→ YOUR TASK: Everything from the line containing "the dictionary. These" through the final line of the records must be transcribed verbatim; nothing else belongs in the result.

→ EXERCISE DATA:
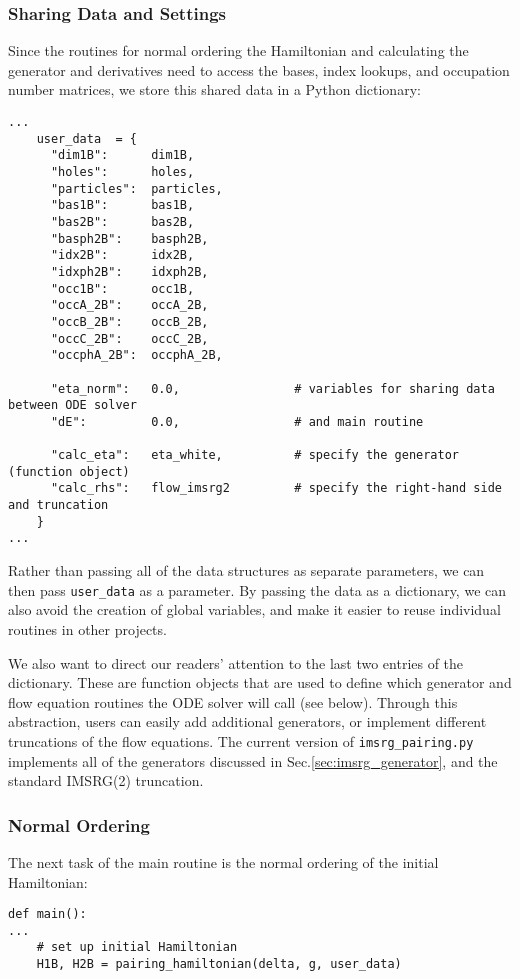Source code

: {\subsubsection*{Sharing Data and Settings}
Since the routines for normal ordering the Hamiltonian and calculating 
the generator and derivatives need to access the bases, index lookups,
and occupation number matrices, we store this shared data in a Python
dictionary:

\begin{lstlisting}
...
    user_data  = {
      "dim1B":      dim1B, 
      "holes":      holes,
      "particles":  particles,
      "bas1B":      bas1B,
      "bas2B":      bas2B,
      "basph2B":    basph2B,
      "idx2B":      idx2B,
      "idxph2B":    idxph2B,
      "occ1B":      occ1B,
      "occA_2B":    occA_2B,
      "occB_2B":    occB_2B,
      "occC_2B":    occC_2B,
      "occphA_2B":  occphA_2B,

      "eta_norm":   0.0,                # variables for sharing data between ODE solver
      "dE":         0.0,                # and main routine
      
      "calc_eta":   eta_white,          # specify the generator (function object)
      "calc_rhs":   flow_imsrg2         # specify the right-hand side and truncation
    }
...
\end{lstlisting}

Rather than passing all of the data structures as separate parameters, we
can then pass \texttt{user\_data} as a parameter. By passing the data as a
dictionary, we can also avoid the creation of global variables, and make
it easier to reuse individual routines in other projects.

We also want to direct our readers' attention to the last two entries of
the dictionary. These are function objects that are used to define which
generator and flow equation routines the ODE solver will call (see below).
Through this abstraction, users can easily add additional generators, or
implement different truncations of the flow equations. The current version
of \texttt{imsrg\_pairing.py} implements all of the generators discussed
in Sec.\ref{sec:imsrg_generator}, and the standard IMSRG(2) truncation.

\subsubsection*{Normal Ordering}
The next task of the main routine is the normal ordering of the initial
Hamiltonian: 
\begin{lstlisting}
def main():
...
    # set up initial Hamiltonian
    H1B, H2B = pairing_hamiltonian(delta, g, user_data)


\end{lstlisting}}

→ ANSWER:
the dictionary. These are function objects that are used to define which
generator and flow equation routines the ODE solver will call (see below).
Through this abstraction, users can easily add additional generators, or
implement different truncations of the flow equations. The current version
of \texttt{imsrg\_pairing.py} implements all of the generators discussed
in Sec.\ref{sec:imsrg_generator}, and the standard IMSRG(2) truncation.

\subsubsection*{Normal Ordering}
The next task of the main routine is the normal ordering of the initial
Hamiltonian: 
\begin{lstlisting}
def main():
...
    # set up initial Hamiltonian
    H1B, H2B = pairing_hamiltonian(delta, g, user_data)


\end{lstlisting}}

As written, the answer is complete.